The Genome Odyssey: Medical Mysteries and the Incredible Quest to Solve Them, Euan Ashley, MD, PhD
Decoding a patient’s genome — the individualized alphabet of life — once cost billions and took months, but newer methods provide the opportunity to quickly treat patients suffering from mysterious, gene-based conditions. In The Genome Odyssey, Euan Ashley, MD, PhD, describes the scientific journey behind those advances as well as the patients who have benefited from them. One is a young man who, after his vision was restored by gene therapy, asked, “Mom, is that you?” A leader in the field and a Stanford University professor of medicine and genetics, Ashley anticipates greater advances to come, partly thanks to research on people whose super-powered genomes offer extraordinary health protection. Meanwhile, Ashley says he is motivated by the many patients still in need of help. They are, he writes, “the reason I get up every morning.”
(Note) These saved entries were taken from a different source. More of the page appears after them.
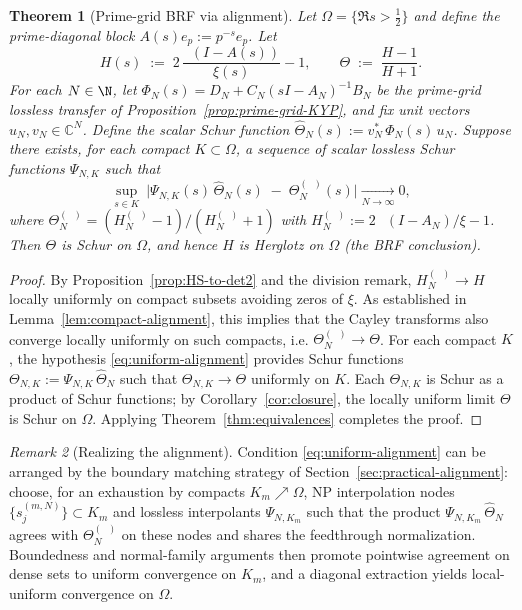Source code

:\documentclass[11pt]{article}
\newtheorem{theorem}{Theorem}
\theoremstyle{remark}
\newtheorem{remark}[theorem]{Remark}
\newcommand{\C}{\mathbb{C}}
\DeclareMathOperator{\dettwo}{det_2}
\begin{document}
\begin{theorem}[Prime-grid BRF via alignment]\label{thm:prime-grid-BRF}
Let \(\Omega=\{\Re s>\tfrac12\}\) and define the prime-diagonal block \(A(s)e_p:=p^{-s}e_p\). Let
\[
 H(s)\;:=\;2\,\frac{\dettwo(I-A(s))}{\xi(s)}-1,\qquad \Theta\;:=\;\frac{H-1}{H+1}.
\]
For each \(N\in\N\), let \(\Phi_N(s)=D_N+C_N(sI-A_N)^{-1}B_N\) be the prime-grid lossless transfer of Proposition~\ref{prop:prime-grid-KYP}, and fix unit vectors \(u_N,v_N\in\C^N\). Define the scalar Schur function \(\widehat\Theta_N(s):=v_N^*\,\Phi_N(s)\,u_N\). Suppose there exists, for each compact \(K\subset\Omega\), a sequence of scalar lossless Schur functions \(\Psi_{N,K}\) such that
\begin{equation}\label{eq:uniform-alignment}
 \sup_{s\in K}\ \big|\Psi_{N,K}(s)\,\widehat\Theta_N(s)\; -\; \Theta_N^{(\dettwo)}(s)\big|\xrightarrow[N\to\infty]{}0,
\end{equation}
where \(\Theta_N^{(\dettwo)}=(H_N^{(\dettwo)}-1)/(H_N^{(\dettwo)}+1)\) with \(H_N^{(\dettwo)}:=2\,\dettwo(I-A_N)/\xi-1\). Then \(\Theta\) is Schur on \(\Omega\), and hence \(H\) is Herglotz on \(\Omega\) (the BRF conclusion).
\end{theorem}
\begin{proof}
By Proposition~\ref{prop:HS-to-det2} and the division remark, \(H_N^{(\dettwo)}\to H\) locally uniformly on compact subsets avoiding zeros of \(\xi\). As established in Lemma~\ref{lem:compact-alignment}, this implies that the Cayley transforms also converge locally uniformly on such compacts, i.e. \(\Theta_N^{(\dettwo)}\to\Theta\). For each compact \(K\), the hypothesis \eqref{eq:uniform-alignment} provides Schur functions \(\Theta_{N,K}:=\Psi_{N,K}\,\widehat\Theta_N\) such that \(\Theta_{N,K}\to\Theta\) uniformly on \(K\). Each \(\Theta_{N,K}\) is Schur as a product of Schur functions; by Corollary~\ref{cor:closure}, the locally uniform limit \(\Theta\) is Schur on \(\Omega\). Applying Theorem~\ref{thm:equivalences} completes the proof.
\end{proof}
\begin{remark}[Realizing the alignment]
Condition \eqref{eq:uniform-alignment} can be arranged by the boundary matching strategy of Section~\ref{sec:practical-alignment}: choose, for an exhaustion by compacts \(K_m\nearrow\Omega\), NP interpolation nodes \(\{s_{j}^{(m,N)}\}\subset K_m\) and lossless interpolants \(\Psi_{N,K_m}\) such that the product \(\Psi_{N,K_m}\,\widehat\Theta_N\) agrees with \(\Theta_N^{(\dettwo)}\) on these nodes and shares the feedthrough normalization. Boundedness and normal-family arguments then promote pointwise agreement on dense sets to uniform convergence on \(K_m\), and a diagonal extraction yields local-uniform convergence on \(\Omega\).
\end{remark}
\end{document}
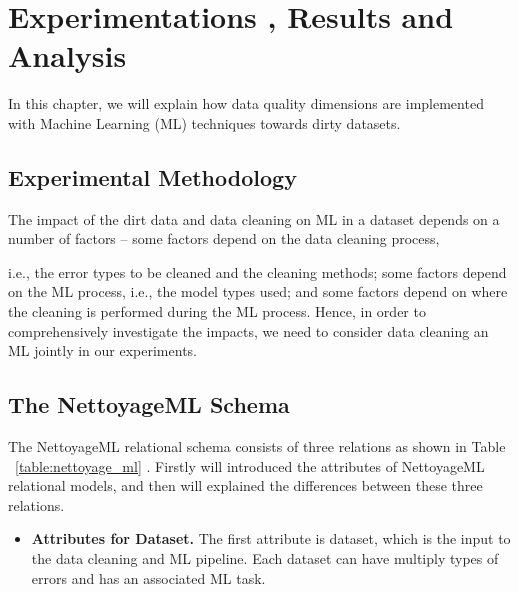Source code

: \chapter{Experimentations , Results and Analysis}

\ifpdf
    \graphicspath{{Chapter4/Figs/Raster/}{Chapter4/Figs/PDF/}{Chapter4/Figs/}}
\else
    \graphicspath{{Chapter4/Figs/Vector/}{Chapter4/Figs/}}
\fi

In this chapter, we will explain how data quality dimensions are implemented with Machine Learning (ML) techniques towards dirty datasets. 

\section{Experimental Methodology}  

The impact of the dirt data and data cleaning on ML in a dataset depends on a number of factors -- some factors depend on the data cleaning process, 

i.e., the error types to be cleaned and the cleaning methods; some factors depend on the ML
process, i.e., the model types used; and some factors depend on where the cleaning is performed during the ML process. Hence, in order to comprehensively investigate the impacts, we need to consider data cleaning an ML jointly in our experiments.

\section{The NettoyageML Schema}  

The NettoyageML relational schema consists of three relations as shown in Table ~\ref{table:nettoyage_ml} . Firstly will introduced the attributes of NettoyageML relational models, and then will explained 
the differences between these three relations.


\begin{itemize}
	\item {
		\textbf{Attributes for Dataset.} The first attribute is dataset, which is the input to the data cleaning and ML pipeline. Each dataset can have multiply types of errors and has an associated ML task. 
	}
\end{itemize}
Taking Care: The Story of Nursing and Its Power to Change the World, Sarah DiGregorio
Nurses have treated enslaved people, been tried as witches, gone to jail for providing birth control, and saved lives during wars and pandemics. Journalist Sarah DiGregorio digs into this rich history while also exploring the current reach of the profession — from patient education to policy work and from neonatal care to hospice support. She also describes the sometimes sexist and racist notions surrounding the career. For one, while Florence Nightingale was hailed as the founder of modern nursing, her Jamaican-born contemporary Mary Seacole was condescendingly dubbed “the Black Nightingale.” But the book’s most compelling moments may be DiGregorio’s own experiences with nurses: those who supported her as her mother died from breast cancer, distracted her as she anxiously awaited her own biopsy results, and held her as she prepared for an emergency cesarean section. Ultimately, she asks in praise of this often-overlooked profession, “Could we be human without nursing?”